A New History of the American South

Dr Edward Ayers (2018)

Film Review

Ayers starts this lecture by discussing the terrorism, consisting of intimidation, assaults, lynching and homicide inflicted by the Ku Klux Klan and related groups against both Black and White Republicans during Reconstruction. Support for the Republican party waned quickly when it became clear federal Republican officials could do nothing to protect their southern Republican supporter. By the late 1860s, most of the South had returned to Democratic leadership.

States with the largest Black populations (Mississippi, Louisiana, South Carolina and Florida) remained under Reconstruction (and occupied by federal troops) the longest (see Stuff Your Never Study in School: Reconstruction and the Freedman’s Bureau). However by 1876 (when the last federal troops withdrew from the South) only South Carolina and Louisiana remained under Republican control.

In 1876 the Democratic presidential candidate Samuel Tilden won the popular vote, but lost the electoral vote to Republican Rutherford Hayes. Because several southern states submitted two different electoral vote tallies of electoral votes, the election was decided in Congress. As a compromise, Congress awarded the presidency to the Republican Hayes and simultaneously withdrew the last federal troops from South Carolina and Louisiana (allowing all southern states to return to Democratic control). This allowed the South to essentially nullify the 14th and 15th amendment* in the 1880s and 1890s.

The post-Reconstruction period was one of massive industrialization and economic expansion for the South. The expansion of Southern railroads led to the blossoming of southern “railroad towns” and “general stores.” The latter provisioned small farmers now that most grew cotton (which could always be sold at a profit), instead of basic foodstuffs.
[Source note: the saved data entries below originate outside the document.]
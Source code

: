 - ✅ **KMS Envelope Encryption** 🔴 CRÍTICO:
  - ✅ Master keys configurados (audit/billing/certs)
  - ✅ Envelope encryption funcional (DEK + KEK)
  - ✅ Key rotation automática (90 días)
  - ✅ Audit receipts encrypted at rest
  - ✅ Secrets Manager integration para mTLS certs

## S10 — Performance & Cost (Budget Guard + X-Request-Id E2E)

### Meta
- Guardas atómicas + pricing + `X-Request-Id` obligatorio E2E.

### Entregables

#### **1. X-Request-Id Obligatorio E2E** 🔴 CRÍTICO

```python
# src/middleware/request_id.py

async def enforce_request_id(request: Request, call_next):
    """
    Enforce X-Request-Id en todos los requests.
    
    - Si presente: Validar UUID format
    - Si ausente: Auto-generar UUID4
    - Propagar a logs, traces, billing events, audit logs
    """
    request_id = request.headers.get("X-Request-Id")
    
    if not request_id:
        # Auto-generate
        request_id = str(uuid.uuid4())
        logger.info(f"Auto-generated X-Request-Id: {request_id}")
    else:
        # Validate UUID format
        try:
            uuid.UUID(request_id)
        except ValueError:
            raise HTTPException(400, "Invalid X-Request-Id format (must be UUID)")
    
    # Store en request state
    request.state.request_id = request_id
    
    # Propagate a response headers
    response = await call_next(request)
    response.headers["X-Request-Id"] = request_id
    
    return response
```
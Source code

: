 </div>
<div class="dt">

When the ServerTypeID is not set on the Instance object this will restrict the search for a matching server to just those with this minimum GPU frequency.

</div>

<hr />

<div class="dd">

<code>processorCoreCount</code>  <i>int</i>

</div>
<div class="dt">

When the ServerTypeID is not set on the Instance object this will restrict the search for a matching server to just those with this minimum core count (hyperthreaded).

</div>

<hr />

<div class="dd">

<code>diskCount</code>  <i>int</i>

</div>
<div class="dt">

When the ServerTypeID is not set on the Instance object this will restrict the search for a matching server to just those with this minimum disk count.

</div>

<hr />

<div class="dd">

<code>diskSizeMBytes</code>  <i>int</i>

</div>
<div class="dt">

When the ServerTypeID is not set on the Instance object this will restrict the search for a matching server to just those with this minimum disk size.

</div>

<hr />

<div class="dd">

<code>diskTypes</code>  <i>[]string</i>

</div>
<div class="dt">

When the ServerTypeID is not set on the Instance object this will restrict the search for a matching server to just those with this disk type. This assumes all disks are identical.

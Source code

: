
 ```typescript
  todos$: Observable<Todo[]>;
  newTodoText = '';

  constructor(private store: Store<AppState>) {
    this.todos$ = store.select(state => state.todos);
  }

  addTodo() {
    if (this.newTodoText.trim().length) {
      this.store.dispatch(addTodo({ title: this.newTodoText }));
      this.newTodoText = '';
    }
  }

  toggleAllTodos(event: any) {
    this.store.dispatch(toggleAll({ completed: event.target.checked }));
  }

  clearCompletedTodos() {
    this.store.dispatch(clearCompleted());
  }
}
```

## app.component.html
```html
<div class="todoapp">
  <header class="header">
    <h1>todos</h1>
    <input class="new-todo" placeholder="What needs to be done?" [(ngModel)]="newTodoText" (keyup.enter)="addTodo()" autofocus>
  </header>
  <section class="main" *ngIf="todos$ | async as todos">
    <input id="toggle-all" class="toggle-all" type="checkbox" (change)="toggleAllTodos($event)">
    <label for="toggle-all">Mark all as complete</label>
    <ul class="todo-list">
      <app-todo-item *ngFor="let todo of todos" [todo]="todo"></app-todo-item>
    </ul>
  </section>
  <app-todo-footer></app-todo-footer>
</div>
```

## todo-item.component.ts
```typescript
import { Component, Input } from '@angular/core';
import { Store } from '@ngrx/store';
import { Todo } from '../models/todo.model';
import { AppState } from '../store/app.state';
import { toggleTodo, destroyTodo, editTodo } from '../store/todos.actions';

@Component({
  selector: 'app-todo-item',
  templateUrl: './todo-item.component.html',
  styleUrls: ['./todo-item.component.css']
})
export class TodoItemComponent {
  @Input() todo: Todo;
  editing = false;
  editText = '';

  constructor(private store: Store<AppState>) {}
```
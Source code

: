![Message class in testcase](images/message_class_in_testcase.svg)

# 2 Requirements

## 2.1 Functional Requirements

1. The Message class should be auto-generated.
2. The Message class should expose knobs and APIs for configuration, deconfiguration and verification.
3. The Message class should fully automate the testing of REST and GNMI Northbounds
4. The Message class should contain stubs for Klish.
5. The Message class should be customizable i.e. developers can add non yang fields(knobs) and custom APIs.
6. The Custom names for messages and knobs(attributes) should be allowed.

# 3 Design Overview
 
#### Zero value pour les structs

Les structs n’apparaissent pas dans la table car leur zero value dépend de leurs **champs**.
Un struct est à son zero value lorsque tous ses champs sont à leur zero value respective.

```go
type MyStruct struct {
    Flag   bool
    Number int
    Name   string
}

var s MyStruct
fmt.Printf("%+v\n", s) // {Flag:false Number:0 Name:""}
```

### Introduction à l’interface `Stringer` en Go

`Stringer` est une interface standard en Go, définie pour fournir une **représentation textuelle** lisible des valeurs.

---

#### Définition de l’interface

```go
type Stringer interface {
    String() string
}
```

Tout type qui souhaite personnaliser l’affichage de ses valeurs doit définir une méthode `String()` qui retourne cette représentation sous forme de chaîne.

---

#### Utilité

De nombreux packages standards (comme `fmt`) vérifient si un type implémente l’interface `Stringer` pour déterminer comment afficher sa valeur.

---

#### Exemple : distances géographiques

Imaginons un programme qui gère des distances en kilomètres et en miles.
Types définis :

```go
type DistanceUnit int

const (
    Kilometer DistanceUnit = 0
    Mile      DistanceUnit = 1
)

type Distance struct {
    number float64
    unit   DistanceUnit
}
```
Because the South had very few banks, most southerners turned to landowners and general stores for credit. The main collateral they used was a lien on the next cotton crop.

The South also saw a surge in manufacturing, with the construction of numerous iron, lumber, textile and turpentine, sugar and tobacco processing plants. There was also a big expansion in coal mining to power southern industrial development. Owing to low wages, southern entrepreneurs always had ready markets for their cheap iron, cloth, coal, lumber, turpentine, sugar and tobacco.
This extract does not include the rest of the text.